Elle a rejoint le duc d’Édimbourg pour le petit-déjeuner dans la salle à manger privée. Philip a son visage des mauvais jours. Il a probablement déjà viré un valet trop zélé. Philippe ne supporte pas les domestiques qui s’affairent autour de lui comme autant de taons ! Comme s’il ne pouvait pas se servir un verre ! Ou décrochez le téléphone pour appeler votre chauffeur ! Il a froissé de nombreuses sensibilités au palais ainsi que dans les propriétés royales dont il entend rationaliser la gestion. Président de toutes sortes d’associations, amiral de la Royal Navy et maréchal de la Royal Air Force, le duc débordait d’activités, mais aucune ne le satisfaisait et il fulminait souvent : «  Ici, je ne suis qu’un microbe, une amibe ! »
Philippe aurait aimé être associé aux activités de la reine. Mais Elizabeth a défendu ses prérogatives. Car elle a très vite compris que si elle cédait même sur le libre accès à son bureau, les fougueux s’y installeraient définitivement et finiraient par exiger d’assister aux entretiens que la souveraine a tous les mardis avec le Premier ministre. Ils sont strictement confidentiels, tout comme les documents qui arrivent chaque jour dans le «  boîtes rouges du 10 Downing Street.

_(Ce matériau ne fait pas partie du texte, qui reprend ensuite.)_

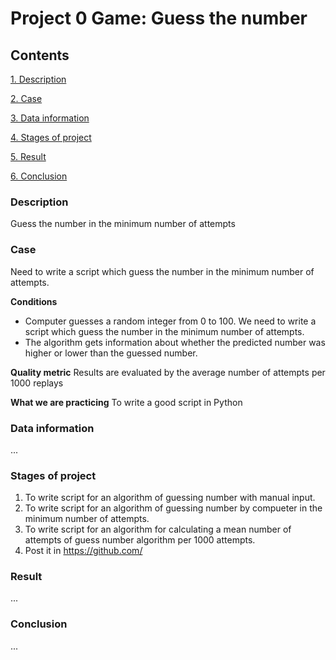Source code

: # **Project 0 Game: Guess the number**

## Contents
[1. Description](#description)

[2. Case](#case)

[3. Data information](#data-information)

[4. Stages of project](#stages-of-project)

[5. Result](#result)

[6. Conclusion](#conclusion)


### Description
Guess the number in the minimum number of attempts


### Case
Need to write a script which guess the number in the minimum number of attempts.

**Conditions**
- Computer guesses a random integer from 0 to 100. We need to write a script which guess the number in the minimum number of attempts.
- The algorithm gets information about whether the predicted number was higher or lower than the guessed number.

**Quality metric**
Results are evaluated by the average number of attempts per 1000 replays

**What we are practicing**
To write a good script in Python


### Data information 
...


### Stages of project
1. To write script for an algorithm of guessing number with manual input.
2. To write script for an algorithm of guessing number by compueter in the minimum number of attempts.
3. To write script for an algorithm for calculating a mean number of attempts of guess number algorithm per 1000 attempts.
4. Post it in https://github.com/


### Result
...


### Conclusion
...
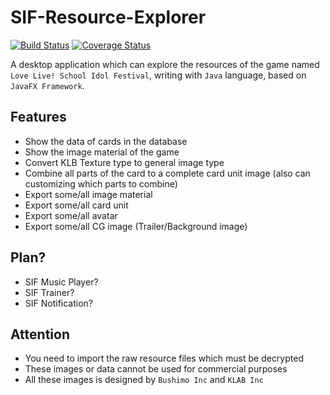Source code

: # SIF-Resource-Explorer

[![Build Status](https://travis-ci.org/xwang1024/SIF-Resource-Explorer.svg?branch=master)](https://travis-ci.org/xwang1024/SIF-Resource-Explorer)  [![Coverage Status](https://coveralls.io/repos/xwang1024/SIF-Resource-Explorer/badge.svg)](https://coveralls.io/r/xwang1024/SIF-Resource-Explorer)

A desktop application which can explore the resources of the game named `Love Live! School Idol Festival`, writing with `Java` language, based on `JavaFX Framework`.

## Features
* Show the data of cards in the database
* Show the image material of the game
* Convert KLB Texture type to general image type
* Combine all parts of the card to a complete card unit image (also can customizing which parts to combine)
* Export some/all image material
* Export some/all card unit
* Export some/all avatar
* Export some/all CG image (Trailer/Background image)

## Plan?
* SIF Music Player?
* SIF Trainer?
* SIF Notification?

## Attention
* You need to import the raw resource files which must be decrypted
* These images or data cannot be used for commercial purposes
* All these images is designed by `Bushimo Inc` and `KLAB Inc`
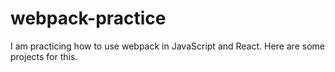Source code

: # webpack-practice

I am practicing how to use webpack in JavaScript and React. Here are some projects for this.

Année après année, la tension monte. Inquiète pour sa sœur qui, depuis qu’elle a renoncé à épouser Peter Townsend, coule comme un navire démâté, Elizabeth n’a rien dit lorsque Philip a décidé de se lancer dans une tournée à travers le Commonwealth en octobre 1956. Toute une joyeuse compagnie, menée par son ami et écuyer Michael Parker, l’a escorté. La presse étrangère fait état de problèmes au sein du couple royal et parle même de farces, mais les journaux britanniques ne s’engagent pas dans cette voie.

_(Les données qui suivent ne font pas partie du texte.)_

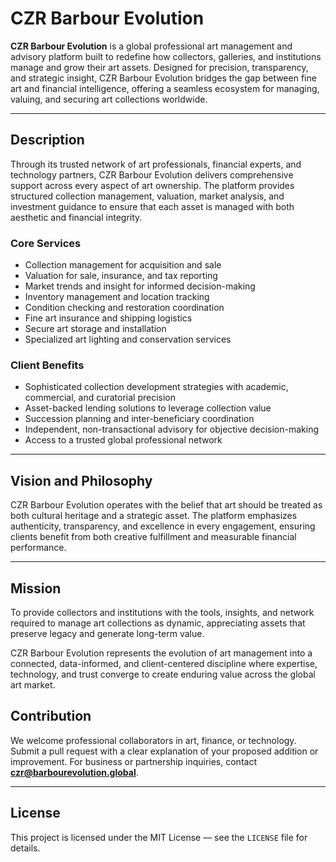 
# CZR Barbour Evolution

**CZR Barbour Evolution** is a global professional art management and advisory platform built to redefine how collectors, galleries, and institutions manage and grow their art assets. Designed for precision, transparency, and strategic insight, CZR Barbour Evolution bridges the gap between fine art and financial intelligence, offering a seamless ecosystem for managing, valuing, and securing art collections worldwide.

---

## Description

Through its trusted network of art professionals, financial experts, and technology partners, CZR Barbour Evolution delivers comprehensive support across every aspect of art ownership. The platform provides structured collection management, valuation, market analysis, and investment guidance to ensure that each asset is managed with both aesthetic and financial integrity.

### Core Services

* Collection management for acquisition and sale
* Valuation for sale, insurance, and tax reporting
* Market trends and insight for informed decision-making
* Inventory management and location tracking
* Condition checking and restoration coordination
* Fine art insurance and shipping logistics
* Secure art storage and installation
* Specialized art lighting and conservation services

### Client Benefits

* Sophisticated collection development strategies with academic, commercial, and curatorial precision
* Asset-backed lending solutions to leverage collection value
* Succession planning and inter-beneficiary coordination
* Independent, non-transactional advisory for objective decision-making
* Access to a trusted global professional network

---

## Vision and Philosophy

CZR Barbour Evolution operates with the belief that art should be treated as both cultural heritage and a strategic asset. The platform emphasizes authenticity, transparency, and excellence in every engagement, ensuring clients benefit from both creative fulfillment and measurable financial performance.

---

## Mission

To provide collectors and institutions with the tools, insights, and network required to manage art collections as dynamic, appreciating assets that preserve legacy and generate long-term value.

CZR Barbour Evolution represents the evolution of art management into a connected, data-informed, and client-centered discipline where expertise, technology, and trust converge to create enduring value across the global art market.




## Contribution

We welcome professional collaborators in art, finance, or technology.
Submit a pull request with a clear explanation of your proposed addition or improvement.
For business or partnership inquiries, contact **[czr@barbourevolution.global](mailto:czr@barbourevolution.global)**.

---

## License

This project is licensed under the MIT License — see the `LICENSE` file for details.


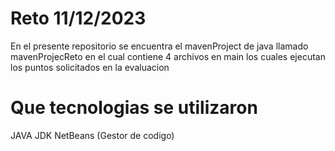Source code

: # Reto 11/12/2023

En el presente repositorio se encuentra el mavenProject de java llamado mavenProjecReto en el cual contiene 4 archivos en main los cuales ejecutan los puntos solicitados en la evaluacion

# Que tecnologias se utilizaron 

JAVA JDK 
NetBeans (Gestor de codigo)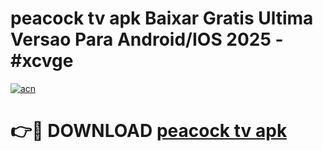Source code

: # peacock tv apk Baixar Gratis Ultima Versao Para Android/IOS 2025 - #xcvge

[![acn](https://github.com/user-attachments/assets/0f9c940e-d8b0-45ae-aac7-cd30a18b3e1c)](https://app.mediaupload.pro/?title=peacock_tv_apk&ref=19F)

# 👉🔴 DOWNLOAD [peacock tv apk](https://app.mediaupload.pro/?title=peacock_tv_apk&ref=19F)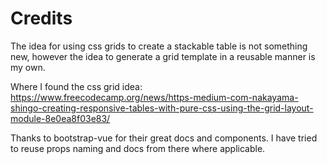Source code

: # Credits

The idea for using css grids to create a stackable table is not something new, however the idea to generate a grid template in a reusable manner is my own.

Where I found the css grid idea:
<https://www.freecodecamp.org/news/https-medium-com-nakayama-shingo-creating-responsive-tables-with-pure-css-using-the-grid-layout-module-8e0ea8f03e83/>

Thanks to bootstrap-vue for their great docs and components. I have tried to reuse props naming and docs from there where applicable.
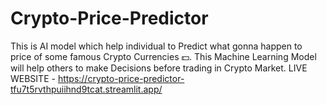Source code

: # Crypto-Price-Predictor
This is AI model which help individual to Predict what gonna happen to price of some famous Crypto Currencies 💵. 
This Machine Learning Model will help others to make Decisions before trading in Crypto Market.
LIVE WEBSITE - https://crypto-price-predictor-tfu7t5rvthpuiihnd9tcat.streamlit.app/

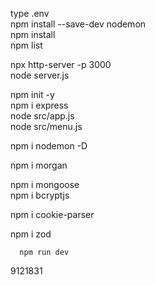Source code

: type .env      
npm install --save-dev nodemon                                                                                                              
npm install                                                                                                                                 
npm list    

npx http-server -p 3000                                                                                                                     
node server.js    

npm init -y                                                                                                                                 
npm i express                                                                                                                               
node src/app.js                                                                                                                             
node src/menu.js  

npm i nodemon -D 

npm i morgan     

 npm i mongoose                                                                                                                              
npm i bcryptjs   


npm i cookie-parser    

npm i zod                                                                                                                                   

      npm run dev    


 9121831
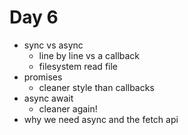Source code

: # Day 6

- sync vs async
  - line by line vs a callback
  - filesystem read file
- promises
  - cleaner style than callbacks
- async await
  - cleaner again!
- why we need async and the fetch api
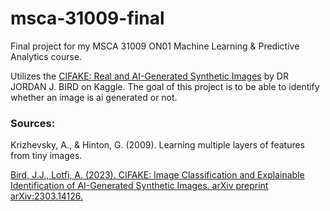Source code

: # msca-31009-final
Final project for my MSCA 31009 ON01 Machine Learning &amp; Predictive Analytics course.

Utilizes the [CIFAKE: Real and AI-Generated Synthetic Images](https://www.kaggle.com/datasets/birdy654/cifake-real-and-ai-generated-synthetic-images) by DR JORDAN J. BIRD on Kaggle. The goal of this project is to be able to identify whether an image is ai generated or not.


### Sources:

Krizhevsky, A., & Hinton, G. (2009). Learning multiple layers of features from tiny images.

[Bird, J.J., Lotfi, A. (2023). CIFAKE: Image Classification and Explainable Identification of AI-Generated Synthetic Images. arXiv preprint arXiv:2303.14126.](https://arxiv.org/abs/2303.14126)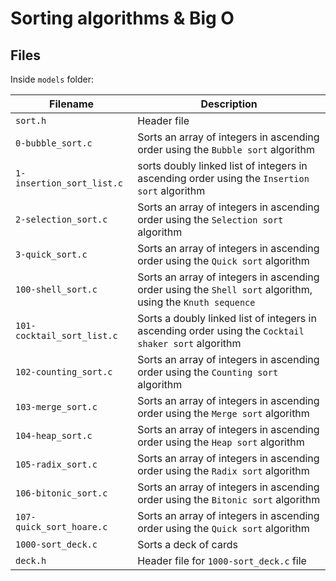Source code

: # Sorting algorithms & Big O

## Files

Inside `models` folder:

| Filename | Description |
| -------- | ----------- |
| `sort.h` | Header file |
| `0-bubble_sort.c` | Sorts an array of integers in ascending order using the `Bubble sort` algorithm |
| `1-insertion_sort_list.c` | sorts doubly linked list of integers in ascending order using the `Insertion sort` algorithm |
| `2-selection_sort.c` | Sorts an array of integers in ascending order using the `Selection sort` algorithm |
| `3-quick_sort.c` | Sorts an array of integers in ascending order using the `Quick sort` algorithm |
| `100-shell_sort.c` | Sorts an array of integers in ascending order using the `Shell sort` algorithm, using the `Knuth sequence` |
| `101-cocktail_sort_list.c` | Sorts a doubly linked list of integers in ascending order using the `Cocktail shaker sort` algorithm |
| `102-counting_sort.c` | Sorts an array of integers in ascending order using the `Counting sort` algorithm |
| `103-merge_sort.c` | Sorts an array of integers in ascending order using the `Merge sort` algorithm |
| `104-heap_sort.c` | Sorts an array of integers in ascending order using the `Heap sort` algorithm |
| `105-radix_sort.c` | Sorts an array of integers in ascending order using the `Radix sort` algorithm |
| `106-bitonic_sort.c` | Sorts an array of integers in ascending order using the `Bitonic sort` algorithm |
| `107-quick_sort_hoare.c` | Sorts an array of integers in ascending order using the `Quick sort` algorithm |
| `1000-sort_deck.c` | Sorts a deck of cards |
| `deck.h` | Header file for `1000-sort_deck.c` file |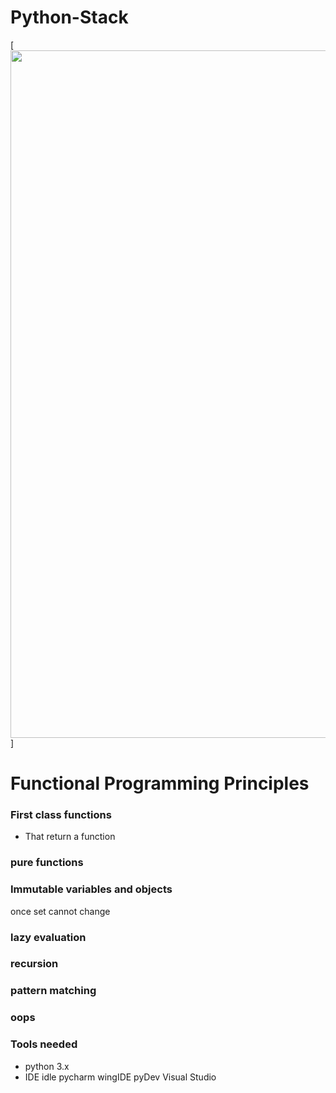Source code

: # Python-Stack

<a name="CHEATSHEET">[<img src="https://www.latesthackingnews.com/wp-content/uploads/2014/11/best-python-cheatsheet.png" width="800px" height="1100px"/>]</a>



# Functional Programming Principles 
### First class functions 
- That return a function 
### pure functions 
### Immutable variables and objects
once set cannot change
### lazy evaluation 
### recursion
### pattern matching
### oops

### Tools needed
- python 3.x
- IDE idle pycharm wingIDE pyDev Visual Studio

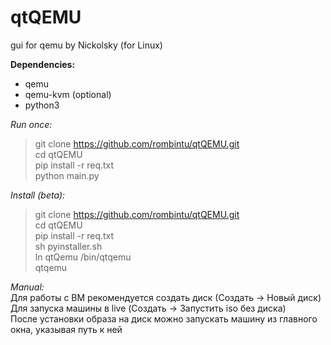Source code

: # qtQEMU
gui for qemu by Nickolsky (for Linux)

**Dependencies:**
- qemu
- qemu-kvm (optional)
- python3

*Run once:*
> git clone https://github.com/rombintu/qtQEMU.git  
> cd qtQEMU  
> pip install -r req.txt  
> python main.py  

*Install (beta):*
> git clone https://github.com/rombintu/qtQEMU.git  
> cd qtQEMU  
> pip install -r req.txt  
> sh pyinstaller.sh  
> ln qtQemu /bin/qtqemu  
> qtqemu  

*Manual:*  
Для работы с ВМ рекомендуется создать диск (Создать -> Новый диск)  
Для запуска машины в live (Создать -> Запустить iso без диска)  
После установки образа на диск можно запускать машину из главного окна, указывая путь к ней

Elizabeth, cependant, a dû supporter des regards faussement apitoyés et des chuchotements humiliants. Elle a fait face. Et s’est ancrée dans son travail. Il la fascine. D’autant plus que Sir Winston Churchill, qui resta son Premier ministre jusqu’en 1955, a su lui expliquer sa grandeur et ses contraintes. La reine n’a que trois droits : être consultée, encourager, avertir. Tout près d’ici «  Lion elle a appris à s’en contenter. Et de les utiliser.

En avalant des œufs et du bacon, le duc d’Édimbourg grommela. Elizabeth lui parle de l’affaire Altrincham. Il fulmine déjà. «  Sacré baronnet ! La reine sourit. Passée sa propre fureur, elle eut le temps de réfléchir pendant qu’elle prenait son bain. N’étant pas une femme à tourner autour de son ego, elle veut corriger les intonations de sa voix, essayer d’être plus chaleureuse en public, pour ne jamais être traitée comme «  pionnier de l’internat « . Presque timidement, elle demande à Philippe de l’aider. De l’autre côté de la table ovale, le duc d’Edimbourg lui tendit la main.

Cet article est extrait de Figaro Hors-Série « Elisabeth II, La Dernière Reine ».